RATON, N.M. — Amtrak will not operate passenger trains on lines without positive train control after Dec. 31, 2018, a top official for the passenger railroad says — a decision which could lead to the discontinuance of eight trains, not just the Southwest Chief.
Senior Vice President and Chief Commercial Officer Stephen Gardner told this to officials at a meeting in Raton, N.M., on the future of the Chief, according to individuals in attendance at the meeting. He also said that the Amtrak board of directors has mandated the policy, despite exemptions for the technology’s implementation granted by the Federal Railroad Administration.
The policy means the Amtrak Board would insist the following trains on FRA-exempted routes be discontinued:
- Southwest Chief: between La Junta, Colo., and Dailies, N.M., and through Topeka, Kan.
- Cardinal: over the Buckingham Branch Railroad between Orange and Clifton Forge, Va.
- California Zephyr: 152 miles of UP’s Green River subdivision west of Grand Junction, Colo.
- Texas Eagle: 110 miles of UP’s Desoto subdivision south of St. Louis, Mo.
- Downeaster: north of Haverhill, Mass., to Brunswick, Maine., on Pan Am Railways
- Vermonter: north of Springfield, Mass., on the New England Central
- Ethan Allen: on Vermont Railway east of Whitehall, N.Y.
- City of New Orleans: a total of 18 miles on Canadian National around Memphis, Tenn., and New Orleans
Gardner was speaking at the meeting in Raton last week hosted by Colfax County, N.M., for more than 40 officials whose cities and states have already invested millions of dollars in matching funds to three approved federal grants designed to shore up the Southwest Chief’s route.
Steve Cottrell was there. He’s the Assistant City Manager of Garden City, Kan., the sponsor of the first Transportation Infrastructure Generating Economic Recovery grant to improve the roadbed and replace 1955-vintage rails on the line. Cottrell tells Trains News Wire that Gardner claimed several times that Amtrak “had no preconceived end game in mind” when he delivered a presentation that outlined exactly that: a bus bridge from either Dodge City, Kan., or La Junta, Colo., to Albuquerque, N.M.

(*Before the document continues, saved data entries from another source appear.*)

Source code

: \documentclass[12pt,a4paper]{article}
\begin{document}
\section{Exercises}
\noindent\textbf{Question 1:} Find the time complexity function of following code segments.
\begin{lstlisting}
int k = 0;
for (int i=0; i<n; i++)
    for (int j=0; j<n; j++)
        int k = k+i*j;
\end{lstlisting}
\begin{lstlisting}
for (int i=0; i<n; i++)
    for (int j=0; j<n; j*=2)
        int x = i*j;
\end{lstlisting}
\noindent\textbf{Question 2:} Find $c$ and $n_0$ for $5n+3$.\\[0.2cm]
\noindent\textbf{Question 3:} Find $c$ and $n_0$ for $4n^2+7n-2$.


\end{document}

“I made the statement to him,” says Cottrell, “that it would have been a much more pleasant meeting had Amtrak sat down with the [Southwest Chief] Coalition, and state DOT’s prior to making such statements because we want to work out how to get the TIGER 9 [grant, the latest providing funding to maintain the Chief route] off the ground and get a commitment for their share of the money.”

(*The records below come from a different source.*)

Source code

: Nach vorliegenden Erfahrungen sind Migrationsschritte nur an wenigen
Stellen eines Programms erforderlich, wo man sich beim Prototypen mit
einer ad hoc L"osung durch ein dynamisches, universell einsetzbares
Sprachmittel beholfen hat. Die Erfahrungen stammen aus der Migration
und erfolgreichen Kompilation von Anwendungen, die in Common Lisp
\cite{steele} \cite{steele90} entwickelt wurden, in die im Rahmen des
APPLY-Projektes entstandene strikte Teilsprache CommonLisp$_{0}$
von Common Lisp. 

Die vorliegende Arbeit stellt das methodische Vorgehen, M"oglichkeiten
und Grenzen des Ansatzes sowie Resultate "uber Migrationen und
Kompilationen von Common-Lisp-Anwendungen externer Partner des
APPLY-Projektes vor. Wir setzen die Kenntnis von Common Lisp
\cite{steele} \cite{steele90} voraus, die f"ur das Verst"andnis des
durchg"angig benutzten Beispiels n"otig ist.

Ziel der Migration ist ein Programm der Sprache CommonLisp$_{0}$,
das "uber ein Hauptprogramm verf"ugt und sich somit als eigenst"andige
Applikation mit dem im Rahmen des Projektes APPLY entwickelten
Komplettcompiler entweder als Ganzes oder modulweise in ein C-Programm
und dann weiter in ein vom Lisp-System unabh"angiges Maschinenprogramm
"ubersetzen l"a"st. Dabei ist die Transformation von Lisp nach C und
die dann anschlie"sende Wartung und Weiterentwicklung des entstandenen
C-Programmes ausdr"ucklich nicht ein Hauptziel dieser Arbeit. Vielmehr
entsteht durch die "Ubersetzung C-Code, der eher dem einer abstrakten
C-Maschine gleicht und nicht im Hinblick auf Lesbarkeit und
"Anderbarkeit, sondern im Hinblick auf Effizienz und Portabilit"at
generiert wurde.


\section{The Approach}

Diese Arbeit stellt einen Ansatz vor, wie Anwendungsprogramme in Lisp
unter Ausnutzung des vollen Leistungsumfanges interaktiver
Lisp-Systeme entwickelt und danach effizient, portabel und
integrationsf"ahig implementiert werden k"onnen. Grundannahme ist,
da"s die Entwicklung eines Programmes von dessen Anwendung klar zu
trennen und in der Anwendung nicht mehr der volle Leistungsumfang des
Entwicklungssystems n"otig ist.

Cottrell adds, “If it’s going to take working out another 3- to 5-year plan for the improvements, either to the railroad or start some phased installation of PTC, so be it, but to get blindsided by this bus bridge thing and then come in and say they have no preconceived idea just kind of set a negative tone to the meeting that shouldn’t have had to be that way.”
The PowerPoint, obtained separately by Trains News Wire, goes into great detail about the two alternatives, including consists of the replacement trains (“2 locos, 2 coaches, 1 coach-bag, 1 café”), revised schedules for the train-bus combination, and offers “Ballpark” upfront capital expenditures, ranging from $4 million to more than $13 million, for layover/turning facilities at Dodge City, Kan., and Albuquerque. It It also outlines Amtrak’s insistence for positive train control without mentioning the fact that under 49 CFR section 236.1019 (c) (3), the route is entitled to an FRA “limited operations exception”

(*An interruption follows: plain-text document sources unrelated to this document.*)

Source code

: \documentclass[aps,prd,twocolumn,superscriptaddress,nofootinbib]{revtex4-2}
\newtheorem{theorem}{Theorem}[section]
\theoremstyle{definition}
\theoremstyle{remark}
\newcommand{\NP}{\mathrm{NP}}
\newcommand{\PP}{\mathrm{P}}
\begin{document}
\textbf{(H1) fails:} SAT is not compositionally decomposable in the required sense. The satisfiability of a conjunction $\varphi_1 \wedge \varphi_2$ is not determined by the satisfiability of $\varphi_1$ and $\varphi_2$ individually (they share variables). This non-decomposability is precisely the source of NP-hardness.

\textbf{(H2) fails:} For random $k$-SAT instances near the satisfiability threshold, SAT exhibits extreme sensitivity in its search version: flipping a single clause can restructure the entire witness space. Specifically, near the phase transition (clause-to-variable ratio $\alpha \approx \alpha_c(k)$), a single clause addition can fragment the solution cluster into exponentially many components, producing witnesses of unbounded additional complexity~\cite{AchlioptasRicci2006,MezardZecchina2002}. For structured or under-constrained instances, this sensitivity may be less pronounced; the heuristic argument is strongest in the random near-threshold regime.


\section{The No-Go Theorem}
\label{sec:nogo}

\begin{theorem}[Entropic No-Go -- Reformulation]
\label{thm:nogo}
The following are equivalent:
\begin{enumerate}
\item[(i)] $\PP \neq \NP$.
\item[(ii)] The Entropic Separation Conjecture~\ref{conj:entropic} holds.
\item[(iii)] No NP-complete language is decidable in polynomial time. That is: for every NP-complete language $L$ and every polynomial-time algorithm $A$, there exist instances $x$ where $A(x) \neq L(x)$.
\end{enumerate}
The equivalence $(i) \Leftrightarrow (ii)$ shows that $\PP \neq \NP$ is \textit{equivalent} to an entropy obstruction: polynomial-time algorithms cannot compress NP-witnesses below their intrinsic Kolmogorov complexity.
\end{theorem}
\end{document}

The presentation claims a funding need of $157.2 million in “capital and operating expenses” through 2024 (including $55 million for PTC) and takes a stab at projecting revenue losses. The report claims the truncated coach-bus-coach trains would generate between $23.2 million to $24.2 million of revenue, depending upon the option.
This means Amtrak believes the train would maintain its current level of coach patronage despite the lengthy bus-bridge operation. An analysis by Trains News Wire using Amtrak’s own data from the company’s year-end fiscal 2017 revenue and ridership report shows coach passengers on the through Chicago-Los Angeles Chief spent $23.7 million on tickets. Sleeping car passengers spent $19.7 million, or 45 percent of the $43.5 million total.
As a point of reference for revenue the train now generates, as of August 25 for the following 30 days, the price for one adult traveling between Chicago and Los Angeles in coach ranges between $142 to $177, while roomettes are priced, depending on the departure day, at $670 (4 days), $794 (9 days), $926 (9 days), $1,058 (6 days). Roomettes (36 available rooms) were sold out (36 available rooms) on two dates.